§ SUPPLIED RECORDS
- - -

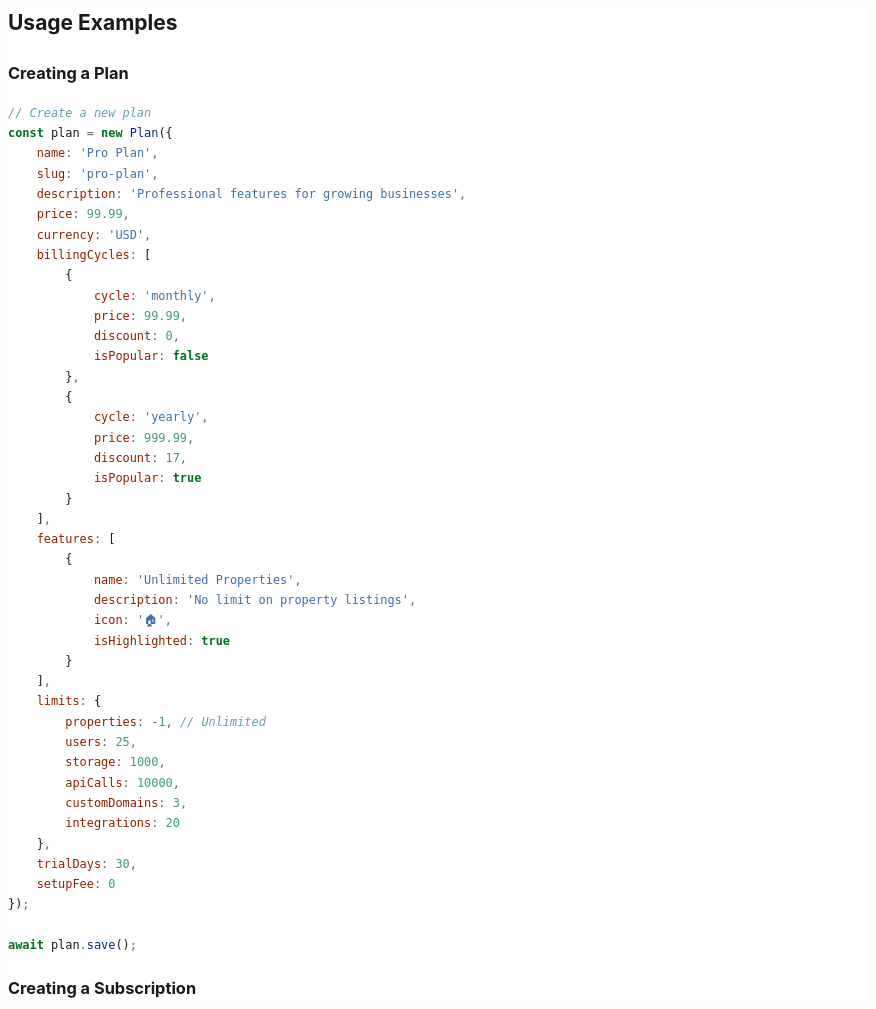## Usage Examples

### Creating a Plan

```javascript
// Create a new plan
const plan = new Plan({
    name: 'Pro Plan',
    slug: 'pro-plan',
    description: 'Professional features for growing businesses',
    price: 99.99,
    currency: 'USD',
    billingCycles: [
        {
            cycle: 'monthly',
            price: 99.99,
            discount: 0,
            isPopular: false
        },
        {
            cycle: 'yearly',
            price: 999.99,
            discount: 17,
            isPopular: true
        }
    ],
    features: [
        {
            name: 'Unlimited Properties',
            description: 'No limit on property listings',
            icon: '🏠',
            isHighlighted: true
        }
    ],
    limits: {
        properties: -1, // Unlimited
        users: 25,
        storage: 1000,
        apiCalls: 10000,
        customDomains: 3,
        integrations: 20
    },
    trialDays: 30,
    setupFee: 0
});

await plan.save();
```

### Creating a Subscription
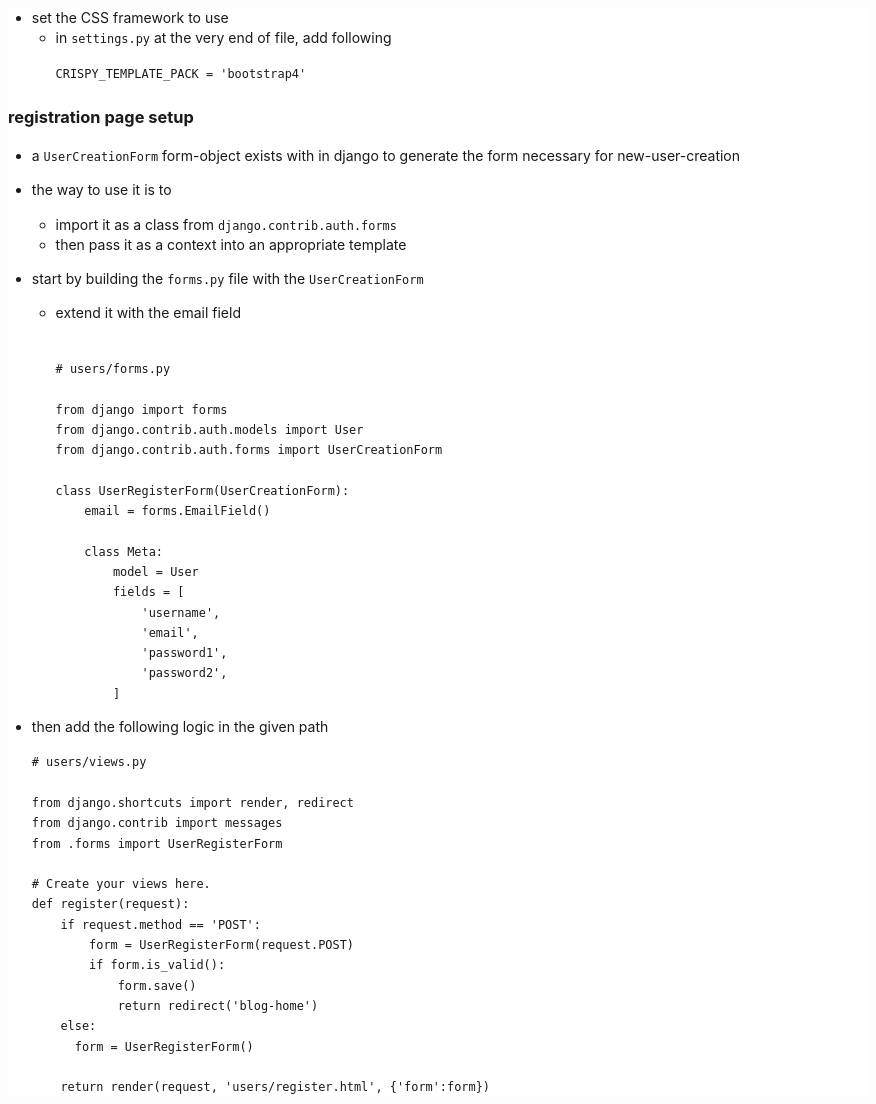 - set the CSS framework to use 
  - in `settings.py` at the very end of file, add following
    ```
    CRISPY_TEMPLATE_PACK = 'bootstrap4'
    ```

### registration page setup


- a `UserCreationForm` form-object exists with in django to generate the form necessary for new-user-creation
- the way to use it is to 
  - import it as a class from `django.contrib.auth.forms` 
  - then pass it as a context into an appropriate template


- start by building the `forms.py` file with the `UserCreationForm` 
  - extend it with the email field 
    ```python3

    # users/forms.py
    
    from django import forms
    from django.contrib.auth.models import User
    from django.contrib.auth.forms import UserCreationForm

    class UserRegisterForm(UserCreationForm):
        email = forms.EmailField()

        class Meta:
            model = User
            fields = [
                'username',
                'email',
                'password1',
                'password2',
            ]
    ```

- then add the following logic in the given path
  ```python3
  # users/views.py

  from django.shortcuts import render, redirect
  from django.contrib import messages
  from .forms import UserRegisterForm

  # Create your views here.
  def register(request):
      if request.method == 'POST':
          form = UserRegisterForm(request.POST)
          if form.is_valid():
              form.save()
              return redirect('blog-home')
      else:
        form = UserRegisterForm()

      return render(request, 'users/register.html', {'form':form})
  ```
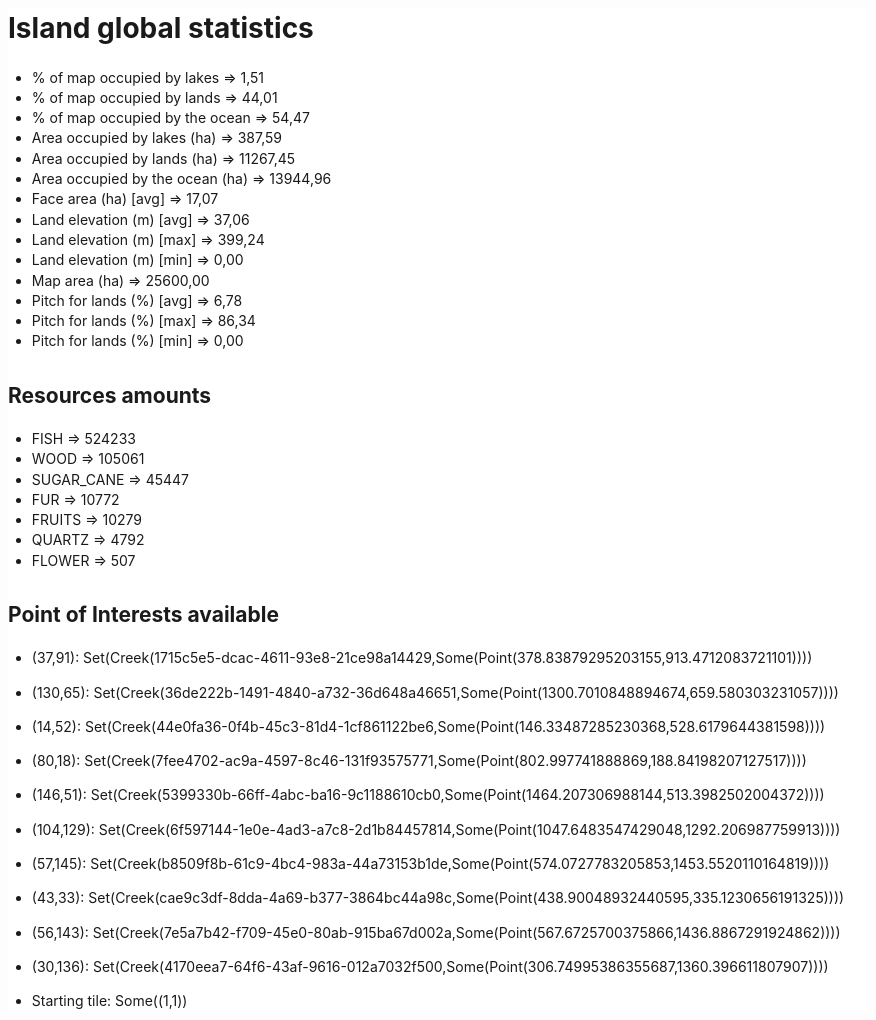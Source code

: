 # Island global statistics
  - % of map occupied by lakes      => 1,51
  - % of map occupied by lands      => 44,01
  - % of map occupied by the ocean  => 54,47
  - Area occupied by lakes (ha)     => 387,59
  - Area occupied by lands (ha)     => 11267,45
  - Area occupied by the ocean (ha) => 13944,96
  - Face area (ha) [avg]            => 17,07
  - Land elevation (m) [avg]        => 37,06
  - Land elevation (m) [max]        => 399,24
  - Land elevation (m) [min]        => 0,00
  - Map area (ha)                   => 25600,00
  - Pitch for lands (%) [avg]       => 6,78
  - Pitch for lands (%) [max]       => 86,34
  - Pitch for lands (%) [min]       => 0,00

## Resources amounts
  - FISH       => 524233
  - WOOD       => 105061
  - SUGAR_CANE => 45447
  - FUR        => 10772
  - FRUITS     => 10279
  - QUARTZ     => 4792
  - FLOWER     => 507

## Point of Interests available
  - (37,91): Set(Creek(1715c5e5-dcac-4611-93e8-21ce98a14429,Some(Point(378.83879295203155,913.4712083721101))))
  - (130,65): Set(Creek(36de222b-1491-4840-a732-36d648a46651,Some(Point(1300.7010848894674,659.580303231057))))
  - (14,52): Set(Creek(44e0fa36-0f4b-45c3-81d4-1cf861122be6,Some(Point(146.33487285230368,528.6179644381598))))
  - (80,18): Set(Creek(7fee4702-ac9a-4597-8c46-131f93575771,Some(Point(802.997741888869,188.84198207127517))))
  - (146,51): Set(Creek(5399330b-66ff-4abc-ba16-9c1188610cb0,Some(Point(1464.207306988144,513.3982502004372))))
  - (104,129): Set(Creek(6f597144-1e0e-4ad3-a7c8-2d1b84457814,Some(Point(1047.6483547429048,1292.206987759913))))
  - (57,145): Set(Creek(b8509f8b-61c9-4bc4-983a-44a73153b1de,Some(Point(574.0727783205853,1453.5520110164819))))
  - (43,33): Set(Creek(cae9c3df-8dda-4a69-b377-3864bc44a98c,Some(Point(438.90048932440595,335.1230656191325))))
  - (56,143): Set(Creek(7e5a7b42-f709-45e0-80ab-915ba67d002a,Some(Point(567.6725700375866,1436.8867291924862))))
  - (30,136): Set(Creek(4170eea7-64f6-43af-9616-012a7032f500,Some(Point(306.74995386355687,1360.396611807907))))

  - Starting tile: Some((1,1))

- - -

§ DESCRIPTION OF THE TASK
Across all the material above, work out how many lines hold the word "following", and answer with that number only.

§ EXERCISE SOLUTION
2